# Windows Media Center 2005 Composite Input Setup



## zeek zeon (Aug 1, 2002)

I recently bought a Media Center enabled computer. Now I'm trying to hook up my Gamecube, or any composite input for that matter, however this is proving very problamatic. Whenever I try to have the computer detect my input, it sees the Gamecube as a "set-top." It even finds the composite input, and I can see the screen in a tiny box. However, since it posesses no IR ports, I cannot complete this installation.
So, I tried doing a manual install. However I can't figure out how to get the computer to recognize the composite input. Is this a setting outside of Media Center, or am I missing something? The computer I have media center on is not connected to the internet, and would this help?


----------



## eddie5659 (Mar 19, 2001)

Hiya

I've moved this to Multimedia forum, as you may get more response here 

Are you still having this problem?

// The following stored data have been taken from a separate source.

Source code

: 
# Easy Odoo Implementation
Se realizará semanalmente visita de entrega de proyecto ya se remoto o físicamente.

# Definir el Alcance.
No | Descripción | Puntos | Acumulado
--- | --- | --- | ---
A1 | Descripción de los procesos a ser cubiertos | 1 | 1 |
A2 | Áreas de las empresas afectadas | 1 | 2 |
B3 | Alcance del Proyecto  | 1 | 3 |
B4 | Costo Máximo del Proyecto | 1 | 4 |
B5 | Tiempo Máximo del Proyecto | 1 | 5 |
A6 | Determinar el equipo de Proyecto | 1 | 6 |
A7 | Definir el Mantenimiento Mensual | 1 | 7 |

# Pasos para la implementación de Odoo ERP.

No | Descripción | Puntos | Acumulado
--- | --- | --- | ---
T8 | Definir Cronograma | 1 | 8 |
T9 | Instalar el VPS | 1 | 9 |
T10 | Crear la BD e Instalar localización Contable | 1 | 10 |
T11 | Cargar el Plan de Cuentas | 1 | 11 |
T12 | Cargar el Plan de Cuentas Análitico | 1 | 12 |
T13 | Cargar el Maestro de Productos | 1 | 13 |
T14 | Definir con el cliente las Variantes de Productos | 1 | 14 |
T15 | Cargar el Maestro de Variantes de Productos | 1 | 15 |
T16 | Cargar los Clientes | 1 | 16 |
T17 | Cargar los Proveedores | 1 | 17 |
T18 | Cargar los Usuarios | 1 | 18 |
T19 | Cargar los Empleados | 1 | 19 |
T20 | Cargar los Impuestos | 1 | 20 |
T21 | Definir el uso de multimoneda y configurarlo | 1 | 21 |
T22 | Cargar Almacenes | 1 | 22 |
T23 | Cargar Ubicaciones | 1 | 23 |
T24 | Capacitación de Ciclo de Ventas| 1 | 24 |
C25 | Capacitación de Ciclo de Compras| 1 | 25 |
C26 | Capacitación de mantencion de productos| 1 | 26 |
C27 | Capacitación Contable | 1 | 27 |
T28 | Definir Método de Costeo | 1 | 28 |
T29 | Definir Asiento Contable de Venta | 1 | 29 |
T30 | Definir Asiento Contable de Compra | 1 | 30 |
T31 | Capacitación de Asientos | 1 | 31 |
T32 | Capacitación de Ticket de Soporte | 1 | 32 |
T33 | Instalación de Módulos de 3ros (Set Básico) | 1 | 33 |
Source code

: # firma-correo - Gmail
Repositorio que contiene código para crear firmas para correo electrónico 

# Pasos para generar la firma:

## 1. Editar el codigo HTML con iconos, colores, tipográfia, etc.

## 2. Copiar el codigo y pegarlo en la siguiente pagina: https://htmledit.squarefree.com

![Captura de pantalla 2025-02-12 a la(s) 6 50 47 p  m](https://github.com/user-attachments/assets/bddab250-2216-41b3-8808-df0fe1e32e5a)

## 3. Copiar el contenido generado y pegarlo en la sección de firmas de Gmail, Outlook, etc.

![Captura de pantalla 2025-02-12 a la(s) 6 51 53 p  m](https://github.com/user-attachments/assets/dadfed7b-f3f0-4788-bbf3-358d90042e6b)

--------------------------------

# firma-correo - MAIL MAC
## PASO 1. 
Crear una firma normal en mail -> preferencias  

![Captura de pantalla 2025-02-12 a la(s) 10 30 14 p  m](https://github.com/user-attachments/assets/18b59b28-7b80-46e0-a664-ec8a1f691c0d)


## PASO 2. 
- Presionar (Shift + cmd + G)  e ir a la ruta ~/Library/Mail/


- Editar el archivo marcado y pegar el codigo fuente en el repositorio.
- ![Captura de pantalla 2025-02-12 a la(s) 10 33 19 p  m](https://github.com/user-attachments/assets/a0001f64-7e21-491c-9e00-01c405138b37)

If so, I found this for the Xbox, so some of it may be relevent:

http://www.microsoft.com/windowsxp/mediacenter/evaluation/devices/setup/xbox.mspx

Ah, see if this helps:

http://groups-beta.google.com/group...read/thread/ce6fa3a0f4bcf5a/067c9fef237633b2?

Looks like it may not be an easy thing to do, but I can have a better dig around if you want 

Regards

eddie


----------